Tearaway is visually spectacular but ultimately rather joyless to play.

The game begins with a lame skit making fun of cable, the game's enemies are scraps of newspaper. There are "no stories" left in the "story box" of television. A "real" story can begin with the introduction of the capital "Y" You, the player. You pull the trigger on the controller and shine your light on the world. "The message must become a messenger"; the player input needs representation.

Tearaway nakedly admits virtually every problem I have with video games today. Games are for "stories" now, yet mere interactivity of any kind is supposedly enough to heighten vapid, pulpy, or outright hollow material. The player has nothing interesting to do in this world, nothing interesting for their character to do, but you can do something, and the game will never let your forget it.

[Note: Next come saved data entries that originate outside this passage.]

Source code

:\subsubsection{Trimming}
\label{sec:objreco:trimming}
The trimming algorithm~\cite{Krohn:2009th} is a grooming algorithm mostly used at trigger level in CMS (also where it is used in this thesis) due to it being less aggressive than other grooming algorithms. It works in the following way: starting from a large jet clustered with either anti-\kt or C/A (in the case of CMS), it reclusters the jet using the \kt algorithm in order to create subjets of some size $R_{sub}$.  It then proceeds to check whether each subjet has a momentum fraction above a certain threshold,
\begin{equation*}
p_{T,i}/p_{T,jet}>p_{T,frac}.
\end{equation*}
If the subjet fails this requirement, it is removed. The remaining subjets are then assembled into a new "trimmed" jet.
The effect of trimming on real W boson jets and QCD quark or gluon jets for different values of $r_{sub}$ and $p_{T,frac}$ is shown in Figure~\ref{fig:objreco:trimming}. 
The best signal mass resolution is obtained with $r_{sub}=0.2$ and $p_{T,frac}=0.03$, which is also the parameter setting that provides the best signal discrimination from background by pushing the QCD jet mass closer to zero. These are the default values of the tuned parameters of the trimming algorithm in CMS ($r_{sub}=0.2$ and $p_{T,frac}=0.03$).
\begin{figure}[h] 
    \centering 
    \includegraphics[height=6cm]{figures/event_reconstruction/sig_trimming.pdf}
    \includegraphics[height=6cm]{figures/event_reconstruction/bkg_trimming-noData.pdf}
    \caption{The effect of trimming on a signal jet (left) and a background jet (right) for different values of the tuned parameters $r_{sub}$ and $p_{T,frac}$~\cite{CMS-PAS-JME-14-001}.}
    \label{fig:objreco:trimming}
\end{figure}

You spend the first half hour or so not even being able to jump. Your character does not in any way interact with the enemies; you (the You) interact with the enemies directly, hypnotizing them with your motion controlled light. The most tactile thing in the game is using the touch pad to open a box from time to time. You pick up collectables and the sound effect for it is a nigh imperceptible rustling of paper.

It is appropriate that the main collectable and currency of the game is confetti. That represents very well what this game is: something shiny and colorful that you can periodically throw around for literal seconds of shallow entertainment.